Let’s imagine that we have 2 protocols: HasSize and HasLength. For domain reasons these may mean different things, but in some cases you want to adapt one to the other:

For the sake of example let’s forget about len().

class HasSize(Protocol):
    def size(self) -> int: pass

class HasLength(Protocol):
    def length(self) -> int: pass

As mentioned, it’s common (but not the only) case that both these mean the same.
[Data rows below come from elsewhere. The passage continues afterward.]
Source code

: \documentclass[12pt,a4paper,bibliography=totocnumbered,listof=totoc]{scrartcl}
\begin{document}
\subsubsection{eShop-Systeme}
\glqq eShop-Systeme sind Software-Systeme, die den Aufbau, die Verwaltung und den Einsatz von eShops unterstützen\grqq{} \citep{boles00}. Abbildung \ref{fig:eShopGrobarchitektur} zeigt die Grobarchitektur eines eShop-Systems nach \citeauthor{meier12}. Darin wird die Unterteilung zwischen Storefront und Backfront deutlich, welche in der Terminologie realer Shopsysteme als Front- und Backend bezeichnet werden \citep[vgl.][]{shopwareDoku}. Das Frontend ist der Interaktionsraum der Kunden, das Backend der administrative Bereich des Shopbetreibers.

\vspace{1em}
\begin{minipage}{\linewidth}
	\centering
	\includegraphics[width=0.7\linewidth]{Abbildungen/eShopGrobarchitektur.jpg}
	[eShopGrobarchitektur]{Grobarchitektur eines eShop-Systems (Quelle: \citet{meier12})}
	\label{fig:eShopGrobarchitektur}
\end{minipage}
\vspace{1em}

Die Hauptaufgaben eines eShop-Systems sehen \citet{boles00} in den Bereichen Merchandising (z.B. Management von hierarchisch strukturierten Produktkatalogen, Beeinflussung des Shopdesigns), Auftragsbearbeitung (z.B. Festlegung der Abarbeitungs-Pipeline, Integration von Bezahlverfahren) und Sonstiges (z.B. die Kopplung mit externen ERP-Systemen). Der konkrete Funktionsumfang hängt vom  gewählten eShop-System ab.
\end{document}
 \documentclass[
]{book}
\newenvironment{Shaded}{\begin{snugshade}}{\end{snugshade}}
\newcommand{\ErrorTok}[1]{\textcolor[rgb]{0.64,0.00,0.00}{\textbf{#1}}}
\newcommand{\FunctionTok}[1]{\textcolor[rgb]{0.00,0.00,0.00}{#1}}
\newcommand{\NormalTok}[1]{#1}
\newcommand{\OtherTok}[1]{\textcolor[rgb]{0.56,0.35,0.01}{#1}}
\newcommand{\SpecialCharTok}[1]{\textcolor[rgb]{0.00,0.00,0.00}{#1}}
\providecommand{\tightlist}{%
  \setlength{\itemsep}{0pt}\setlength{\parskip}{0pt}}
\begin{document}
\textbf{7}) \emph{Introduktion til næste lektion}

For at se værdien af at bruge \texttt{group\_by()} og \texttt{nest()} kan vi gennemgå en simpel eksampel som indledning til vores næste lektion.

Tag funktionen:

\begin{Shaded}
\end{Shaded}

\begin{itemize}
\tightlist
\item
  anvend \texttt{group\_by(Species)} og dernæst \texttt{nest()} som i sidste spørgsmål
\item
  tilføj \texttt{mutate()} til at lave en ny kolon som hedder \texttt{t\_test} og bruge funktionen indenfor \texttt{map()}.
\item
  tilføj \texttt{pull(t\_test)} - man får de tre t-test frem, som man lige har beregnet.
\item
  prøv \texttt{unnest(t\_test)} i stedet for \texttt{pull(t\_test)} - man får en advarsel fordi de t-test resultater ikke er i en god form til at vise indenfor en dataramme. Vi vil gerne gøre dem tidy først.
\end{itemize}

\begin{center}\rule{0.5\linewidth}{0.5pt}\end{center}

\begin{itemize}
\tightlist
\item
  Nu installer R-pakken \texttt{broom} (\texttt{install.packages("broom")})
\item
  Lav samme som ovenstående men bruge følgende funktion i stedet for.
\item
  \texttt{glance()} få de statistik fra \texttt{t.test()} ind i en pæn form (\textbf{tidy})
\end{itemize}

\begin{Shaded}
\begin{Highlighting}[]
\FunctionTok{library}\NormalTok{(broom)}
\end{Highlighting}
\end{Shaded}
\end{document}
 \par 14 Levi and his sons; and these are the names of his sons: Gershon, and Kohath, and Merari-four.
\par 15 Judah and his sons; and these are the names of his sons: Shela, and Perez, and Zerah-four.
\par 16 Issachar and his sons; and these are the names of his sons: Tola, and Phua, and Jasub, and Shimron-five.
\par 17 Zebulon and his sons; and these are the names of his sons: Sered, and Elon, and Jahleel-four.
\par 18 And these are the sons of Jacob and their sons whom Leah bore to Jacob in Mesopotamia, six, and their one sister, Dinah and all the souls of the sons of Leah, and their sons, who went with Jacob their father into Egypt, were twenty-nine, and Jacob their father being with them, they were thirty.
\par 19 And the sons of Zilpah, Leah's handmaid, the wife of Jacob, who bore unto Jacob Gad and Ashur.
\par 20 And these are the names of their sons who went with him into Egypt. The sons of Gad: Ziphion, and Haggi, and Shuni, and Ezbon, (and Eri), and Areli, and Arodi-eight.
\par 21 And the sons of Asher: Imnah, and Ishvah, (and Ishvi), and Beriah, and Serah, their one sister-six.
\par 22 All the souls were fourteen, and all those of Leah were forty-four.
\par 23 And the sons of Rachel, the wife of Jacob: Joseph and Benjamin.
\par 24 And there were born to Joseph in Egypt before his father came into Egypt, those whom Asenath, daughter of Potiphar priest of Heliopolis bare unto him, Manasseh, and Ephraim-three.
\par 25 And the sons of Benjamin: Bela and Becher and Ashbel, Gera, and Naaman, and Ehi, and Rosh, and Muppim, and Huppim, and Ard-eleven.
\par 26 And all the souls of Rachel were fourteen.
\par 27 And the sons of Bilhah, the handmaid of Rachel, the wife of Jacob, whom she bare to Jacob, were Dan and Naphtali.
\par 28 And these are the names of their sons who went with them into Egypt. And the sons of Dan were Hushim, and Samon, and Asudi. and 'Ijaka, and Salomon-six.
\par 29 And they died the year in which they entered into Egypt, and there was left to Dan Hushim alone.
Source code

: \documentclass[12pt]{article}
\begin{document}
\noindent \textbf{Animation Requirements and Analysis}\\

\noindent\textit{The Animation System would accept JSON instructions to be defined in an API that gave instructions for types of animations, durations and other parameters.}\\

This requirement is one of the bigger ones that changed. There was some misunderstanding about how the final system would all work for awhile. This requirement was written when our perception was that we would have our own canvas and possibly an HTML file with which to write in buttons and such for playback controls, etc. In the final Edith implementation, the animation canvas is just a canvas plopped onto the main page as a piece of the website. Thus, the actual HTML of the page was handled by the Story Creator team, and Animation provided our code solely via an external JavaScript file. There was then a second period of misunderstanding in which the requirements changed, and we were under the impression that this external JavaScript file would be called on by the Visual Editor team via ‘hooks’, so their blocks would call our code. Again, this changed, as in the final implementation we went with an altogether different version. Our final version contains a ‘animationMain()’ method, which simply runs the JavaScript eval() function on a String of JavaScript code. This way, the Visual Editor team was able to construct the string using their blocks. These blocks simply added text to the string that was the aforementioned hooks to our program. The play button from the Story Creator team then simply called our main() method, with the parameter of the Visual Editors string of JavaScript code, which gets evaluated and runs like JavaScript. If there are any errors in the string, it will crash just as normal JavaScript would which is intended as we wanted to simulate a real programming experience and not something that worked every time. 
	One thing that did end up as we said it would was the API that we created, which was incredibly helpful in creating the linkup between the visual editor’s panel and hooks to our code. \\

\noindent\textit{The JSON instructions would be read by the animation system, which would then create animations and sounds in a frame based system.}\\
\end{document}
Since not every HasSize is HasLength, not vice versa, I don’t want one to extend the other.

I could provide mixin classes:

class LengthAsSize:
    def length(self) -> int:
        return self.size()
#and vice versa

But the typing system will complain about missing self.size() method.

I could make them extend both protocols:

class LengthAsSize(HasLength, HasSize):
    def length(self) -> int:
        return self.size()
#and vice versa

but that would remove the possibility of non-Protocol metaclasses, so I won’t be able to do:

class Impl(NamedTuple, LengthAsSize): # will complain about metaclasses
    x: list

    def size(self) -> int:
        return len(self.x)

So, I’d like to provide a type decorator that will provide the other impl:

def length_as_size[T: HasLength](t: type[T]) -> T and HasSize: #THIS IS THE ISSUE
    def size(self) -> int:
        return self.length()
    t.size = size
    return t


#this won't raise any issues, but static checker won't recognize this as HasLength; it will still recognize it as HasSize, though
@length_as_size
class Impl(NamedTuple):
    x: list

    def size(self) -> int:
        return len(self.x)

Now, the part that I’ve commented is problematic – X and Y doesn’t resolve to an intersection of X and Y but is considered Any instead. Using & doesn’t work neither. I didn’t find anything related to that in the docs (though they are lengthy and it’s possible that I’ve simply missed it).

How do I phrase the type that extends both other types like this?